Source texts of formatted documents
[Start of section]
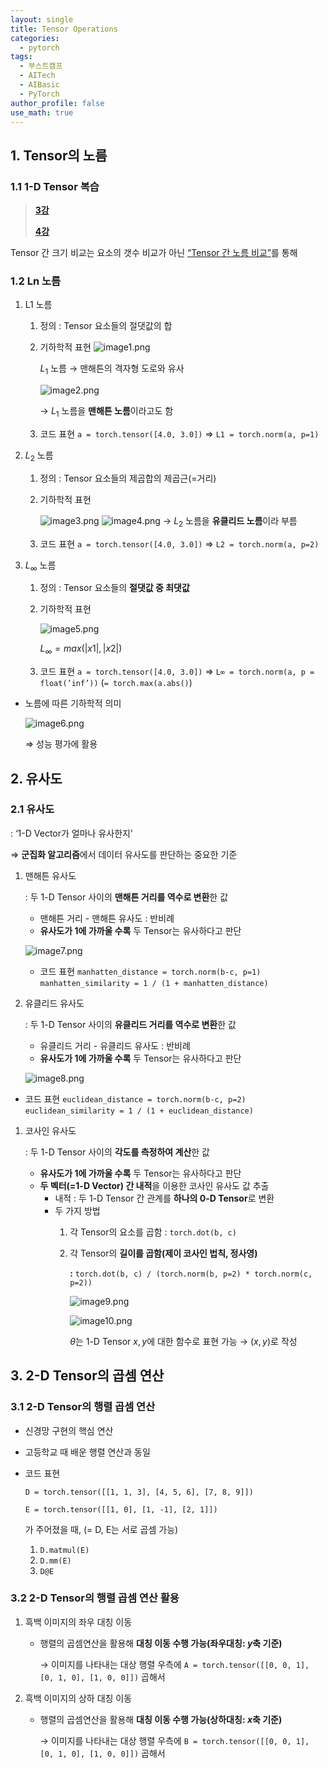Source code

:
 ```yaml
---
layout: single
title: Tensor Operations
categories:
  - pytorch
tags:
  - 부스트캠프
  - AITech
  - AIBasic
  - PyTorch
author_profile: false
use_math: true
---
```

## 1. Tensor의 노름

### 1.1 1-D Tensor 복습

> [**3강**](2024-08-06-aitech-week1_3.md)
> 
> [**4강**](2024-08-06-aitech-week1_4.md)
> 

Tensor 간 크기 비교는 요소의 갯수 비교가 아닌 <u>“Tensor 간 노름 비교”</u>를 통해

### 1.2 Ln 노름

1. L1 노름
    1. 정의 : Tensor 요소들의 절댓값의 합
    2. 기하학적 표현
        ![image1.png](../../images/2024-08-07-aitech-week1_6/image1.png)
        
        $L_1$ 노름 → 맨해튼의 격자형 도로와 유사
        
        ![image2.png](../../images/2024-08-07-aitech-week1_6/image2.png)
        
        → $L_1$  노름을 **맨해튼 노름**이라고도 함
        
    3. 코드 표현
        `a = torch.tensor([4.0, 3.0])`
        ⇒ `L1 = torch.norm(a, p=1)`
    
2. $L_2$ 노름
    1. 정의 : Tensor 요소들의 제곱합의 제곱근(=거리)
    2. 기하학적 표현
	    
	    ![image3.png](../../images/2024-08-07-aitech-week1_6/image3.png)
	    ![image4.png](../../images/2024-08-07-aitech-week1_6/image4.png)
	    → $L_2$ 노름을 **유클리드 노름**이라 부름
	    
    3. 코드 표현
	    `a = torch.tensor([4.0, 3.0])`
	    ⇒ `L2 = torch.norm(a, p=2)`

3. $L_∞$ 노름
    1. 정의 : Tensor 요소들의 **절댓값 중 최댓값**
    2. 기하학적 표현
        
        ![image5.png](../../images/2024-08-07-aitech-week1_6/image5.png)
        
        $L_∞ = max(|x1|, |x2|)$
        
    3. 코드 표현
        `a = torch.tensor([4.0, 3.0])`
        ⇒ `L∞ = torch.norm(a, p = float(’inf’))`
        (`= torch.max(a.abs()`)

- 노름에 따른 기하학적 의미
    
    ![image6.png](../../images/2024-08-07-aitech-week1_6/image6.png)
    
    ⇒ 성능 평가에 활용
    

## 2. 유사도

### 2.1 유사도

: ‘1-D Vector가 얼마나 유사한지’

⇒ **군집화 알고리즘**에서 데이터 유사도를 판단하는 중요한 기준

1. 맨해튼 유사도
    
    : 두 1-D Tensor 사이의 **맨해튼 거리를 역수로 변환**한 값
    
    - 맨해튼 거리 - 맨해튼 유사도 : 반비례
    - **유사도가 1에 가까울 수록** 두 Tensor는 유사하다고 판단
    
    ![image7.png](../../images/2024-08-07-aitech-week1_6/image7.png)
    
    - 코드 표현
        `manhatten_distance = torch.norm(b-c, p=1)`
        `manhatten_similarity = 1 / (1 + manhatten_distance)`

1. 유클리드 유사도
    
    : 두 1-D Tensor 사이의 **유클리드 거리를 역수로 변환**한 값
    
    - 유클리드 거리 - 유클리드 유사도 : 반비례
    - **유사도가 1에 가까울 수록** 두 Tensor는 유사하다고 판단
    
    ![image8.png](../../images/2024-08-07-aitech-week1_6/image8.png)
    

- 코드 표현
    `euclidean_distance = torch.norm(b-c, p=2)`
    `euclidean_similarity = 1 / (1 + euclidean_distance)`

1. 코사인 유사도
    
    : 두 1-D Tensor 사이의 **각도를 측정하여 계산**한 값
    
    - **유사도가 1에 가까울 수록** 두 Tensor는 유사하다고 판단
    - **두 벡터(=1-D Vector) 간 내적**을 이용한 코사인 유사도 값 추출
        - 내적 : 두 1-D Tensor 간 관계를 **하나의 0-D Tensor**로 변환
        - 두 가지 방법
            1. 각 Tensor의 요소를 곱함 : `torch.dot(b, c)`
            2. 각 Tensor의 **길이를 곱함(제이 코사인 법칙, 정사영)** 
                
                **:** `torch.dot(b, c) / (torch.norm(b, p=2) * torch.norm(c, p=2))`
                
                ![image9.png](../../images/2024-08-07-aitech-week1_6/image9.png)
                
                ![image10.png](../../images/2024-08-07-aitech-week1_6/image10.png)
                
                $θ$는 1-D Tensor $x, y$에 대한 함수로 표현 가능 → $(x, y)$로 작성
                

## 3. 2-D Tensor의 곱셈 연산
### 3.1 2-D Tensor의 행렬 곱셈 연산

- 신경망 구현의 핵심 연산
- 고등학교 때 배운 행렬 연산과 동일
- 코드 표현
    
     `D = torch.tensor([[1, 1, 3], [4, 5, 6], [7, 8, 9]])`
    
     `E = torch.tensor([[1, 0], [1, -1], [2, 1]])`
    
    가 주어졌을 때, (= D, E는 서로 곱셈 가능)
    
    1. `D.matmul(E)`
    2. `D.mm(E)`
    3. `D@E`

### 3.2 2-D Tensor의 행렬 곱셈 연산 활용

1. 흑백 이미지의 좌우 대칭 이동
    - 행렬의 곱셈연산을 활용해 **대칭 이동 수행 가능(좌우대칭: $y$축 기준)**
        
        → 이미지를 나타내는 대상 행렬 우측에 `A = torch.tensor([[0, 0, 1], [0, 1, 0], [1, 0, 0]])` 곱해서

2. 흑백 이미지의 상하 대칭 이동
    - 행렬의 곱셈연산을 활용해 **대칭 이동 수행 가능(상하대칭: $x$축 기준)**
        
        → 이미지를 나타내는 대상 행렬 우측에 `B = torch.tensor([[0, 0, 1], [0, 1, 0], [1, 0, 0]])` 곱해서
[End of section]
> _Your instructions_
A faithful, complete copy of the entries is required, without the pictures.

> _Exercise output_
Source code

:
 ```yaml
---
layout: single
title: Tensor Operations
categories:
  - pytorch
tags:
  - 부스트캠프
  - AITech
  - AIBasic
  - PyTorch
author_profile: false
use_math: true
---
```

## 1. Tensor의 노름

### 1.1 1-D Tensor 복습

> [**3강**](2024-08-06-aitech-week1_3.md)
> 
> [**4강**](2024-08-06-aitech-week1_4.md)
> 

Tensor 간 크기 비교는 요소의 갯수 비교가 아닌 <u>“Tensor 간 노름 비교”</u>를 통해

### 1.2 Ln 노름

1. L1 노름
    1. 정의 : Tensor 요소들의 절댓값의 합
    2. 기하학적 표현
        ![image1.png](../../images/2024-08-07-aitech-week1_6/image1.png)
        
        $L_1$ 노름 → 맨해튼의 격자형 도로와 유사
        
        ![image2.png](../../images/2024-08-07-aitech-week1_6/image2.png)
        
        → $L_1$  노름을 **맨해튼 노름**이라고도 함
        
    3. 코드 표현
        `a = torch.tensor([4.0, 3.0])`
        ⇒ `L1 = torch.norm(a, p=1)`
    
2. $L_2$ 노름
    1. 정의 : Tensor 요소들의 제곱합의 제곱근(=거리)
    2. 기하학적 표현
	    
	    ![image3.png](../../images/2024-08-07-aitech-week1_6/image3.png)
	    ![image4.png](../../images/2024-08-07-aitech-week1_6/image4.png)
	    → $L_2$ 노름을 **유클리드 노름**이라 부름
	    
    3. 코드 표현
	    `a = torch.tensor([4.0, 3.0])`
	    ⇒ `L2 = torch.norm(a, p=2)`

3. $L_∞$ 노름
    1. 정의 : Tensor 요소들의 **절댓값 중 최댓값**
    2. 기하학적 표현
        
        ![image5.png](../../images/2024-08-07-aitech-week1_6/image5.png)
        
        $L_∞ = max(|x1|, |x2|)$
        
    3. 코드 표현
        `a = torch.tensor([4.0, 3.0])`
        ⇒ `L∞ = torch.norm(a, p = float(’inf’))`
        (`= torch.max(a.abs()`)

- 노름에 따른 기하학적 의미
    
    ![image6.png](../../images/2024-08-07-aitech-week1_6/image6.png)
    
    ⇒ 성능 평가에 활용
    

## 2. 유사도

### 2.1 유사도

: ‘1-D Vector가 얼마나 유사한지’

⇒ **군집화 알고리즘**에서 데이터 유사도를 판단하는 중요한 기준

1. 맨해튼 유사도
    
    : 두 1-D Tensor 사이의 **맨해튼 거리를 역수로 변환**한 값
    
    - 맨해튼 거리 - 맨해튼 유사도 : 반비례
    - **유사도가 1에 가까울 수록** 두 Tensor는 유사하다고 판단
    
    ![image7.png](../../images/2024-08-07-aitech-week1_6/image7.png)
    
    - 코드 표현
        `manhatten_distance = torch.norm(b-c, p=1)`
        `manhatten_similarity = 1 / (1 + manhatten_distance)`

1. 유클리드 유사도
    
    : 두 1-D Tensor 사이의 **유클리드 거리를 역수로 변환**한 값
    
    - 유클리드 거리 - 유클리드 유사도 : 반비례
    - **유사도가 1에 가까울 수록** 두 Tensor는 유사하다고 판단
    
    ![image8.png](../../images/2024-08-07-aitech-week1_6/image8.png)
    

- 코드 표현
    `euclidean_distance = torch.norm(b-c, p=2)`
    `euclidean_similarity = 1 / (1 + euclidean_distance)`

1. 코사인 유사도
    
    : 두 1-D Tensor 사이의 **각도를 측정하여 계산**한 값
    
    - **유사도가 1에 가까울 수록** 두 Tensor는 유사하다고 판단
    - **두 벡터(=1-D Vector) 간 내적**을 이용한 코사인 유사도 값 추출
        - 내적 : 두 1-D Tensor 간 관계를 **하나의 0-D Tensor**로 변환
        - 두 가지 방법
            1. 각 Tensor의 요소를 곱함 : `torch.dot(b, c)`
            2. 각 Tensor의 **길이를 곱함(제이 코사인 법칙, 정사영)** 
                
                **:** `torch.dot(b, c) / (torch.norm(b, p=2) * torch.norm(c, p=2))`
                
                ![image9.png](../../images/2024-08-07-aitech-week1_6/image9.png)
                
                ![image10.png](../../images/2024-08-07-aitech-week1_6/image10.png)
                
                $θ$는 1-D Tensor $x, y$에 대한 함수로 표현 가능 → $(x, y)$로 작성
                

## 3. 2-D Tensor의 곱셈 연산
### 3.1 2-D Tensor의 행렬 곱셈 연산

- 신경망 구현의 핵심 연산
- 고등학교 때 배운 행렬 연산과 동일
- 코드 표현
    
     `D = torch.tensor([[1, 1, 3], [4, 5, 6], [7, 8, 9]])`
    
     `E = torch.tensor([[1, 0], [1, -1], [2, 1]])`
    
    가 주어졌을 때, (= D, E는 서로 곱셈 가능)
    
    1. `D.matmul(E)`
    2. `D.mm(E)`
    3. `D@E`

### 3.2 2-D Tensor의 행렬 곱셈 연산 활용

1. 흑백 이미지의 좌우 대칭 이동
    - 행렬의 곱셈연산을 활용해 **대칭 이동 수행 가능(좌우대칭: $y$축 기준)**
        
        → 이미지를 나타내는 대상 행렬 우측에 `A = torch.tensor([[0, 0, 1], [0, 1, 0], [1, 0, 0]])` 곱해서

2. 흑백 이미지의 상하 대칭 이동
    - 행렬의 곱셈연산을 활용해 **대칭 이동 수행 가능(상하대칭: $x$축 기준)**
        
        → 이미지를 나타내는 대상 행렬 우측에 `B = torch.tensor([[0, 0, 1], [0, 1, 0], [1, 0, 0]])` 곱해서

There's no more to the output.